Dumbledore schien doch tatsächlich leise zu lächeln und fuhr sich mit der Hand über seinen silbernen Bart. Gebannt starrte ich ihn an, mindestens genauso erpicht auf Antworten, wie meine Schüler.

"Ich weiß, Kinder. Zweitklässler wären nie in der Lage dazu gewesen. Ihr müsst mir allerdings alles erzählen, was ihr gesehen habt", sagte er mit Nachdruck und schaute jeden der Drei eindringlich an. Und dann sprudelte es aus den Freunden heraus. Dumbledore nickte wissend mit dem Kopf, gab an den passenden Stellen ein Murmeln von sich und schien generell sehr gefasst. Und das Angesichts der Tatsache, dass Mrs Norris, das dumme Drecksvieh, versteinert an der Decke hing und Filch jedem mit Mord drohte, der dem Tatort zu nahe kam.

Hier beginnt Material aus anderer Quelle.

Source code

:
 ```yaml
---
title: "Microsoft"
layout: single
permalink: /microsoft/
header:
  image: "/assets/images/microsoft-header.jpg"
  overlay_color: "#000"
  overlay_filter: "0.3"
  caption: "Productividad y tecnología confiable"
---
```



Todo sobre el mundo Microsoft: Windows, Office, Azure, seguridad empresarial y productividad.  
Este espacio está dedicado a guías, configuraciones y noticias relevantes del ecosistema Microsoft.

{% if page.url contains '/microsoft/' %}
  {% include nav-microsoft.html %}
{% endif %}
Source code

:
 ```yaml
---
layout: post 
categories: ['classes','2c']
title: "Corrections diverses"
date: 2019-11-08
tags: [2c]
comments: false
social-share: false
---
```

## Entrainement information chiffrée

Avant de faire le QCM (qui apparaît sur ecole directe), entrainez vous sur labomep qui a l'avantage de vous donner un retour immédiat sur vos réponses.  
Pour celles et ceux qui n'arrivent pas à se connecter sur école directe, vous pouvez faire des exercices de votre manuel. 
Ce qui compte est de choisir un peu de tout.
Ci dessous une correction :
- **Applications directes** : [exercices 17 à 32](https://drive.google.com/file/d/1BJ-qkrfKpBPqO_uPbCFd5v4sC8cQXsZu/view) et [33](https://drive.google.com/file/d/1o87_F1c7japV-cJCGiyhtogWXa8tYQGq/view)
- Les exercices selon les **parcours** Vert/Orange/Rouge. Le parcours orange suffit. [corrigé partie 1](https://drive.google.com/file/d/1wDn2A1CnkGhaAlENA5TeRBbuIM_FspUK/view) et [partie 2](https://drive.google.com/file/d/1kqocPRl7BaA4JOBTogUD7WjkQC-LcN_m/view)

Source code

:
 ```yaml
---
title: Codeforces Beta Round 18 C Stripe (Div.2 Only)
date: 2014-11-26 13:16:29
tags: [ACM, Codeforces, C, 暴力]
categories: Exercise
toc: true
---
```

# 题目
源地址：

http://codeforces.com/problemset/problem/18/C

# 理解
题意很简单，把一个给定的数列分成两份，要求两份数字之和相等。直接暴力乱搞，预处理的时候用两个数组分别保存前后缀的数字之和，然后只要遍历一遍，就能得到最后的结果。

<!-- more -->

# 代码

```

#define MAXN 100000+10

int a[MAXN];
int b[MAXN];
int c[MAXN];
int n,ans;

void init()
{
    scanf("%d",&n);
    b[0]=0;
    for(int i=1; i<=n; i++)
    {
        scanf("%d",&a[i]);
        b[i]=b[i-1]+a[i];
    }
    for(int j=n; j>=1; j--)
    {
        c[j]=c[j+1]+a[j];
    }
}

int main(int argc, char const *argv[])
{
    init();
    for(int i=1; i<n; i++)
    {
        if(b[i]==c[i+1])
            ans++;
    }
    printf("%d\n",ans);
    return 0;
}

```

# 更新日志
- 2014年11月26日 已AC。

Ich dagegen verstand die Welt nicht mehr, mir war kein Zauber bekannt, der so etwas vollbrachte. "Wenn das alles ist, gehen Sie zurück in Ihren Gemeinschaftsraum", sagte ich schließlich und Ron war der Erste, der aufgesprungen und aus der Tür war. Hermine folgte ihm etwas koordinierter, was bedeutete, dass sie nicht beinahe gegen die Statue an der Tür rannte. Harry schien kurz zu zögern. "Ist noch etwas, Harry?", fragte Dumbledore und wir beide schauten den jungen Potter prüfend an. 

"Nein", sagte er schnell und verließ dann ebenfalls das Büro.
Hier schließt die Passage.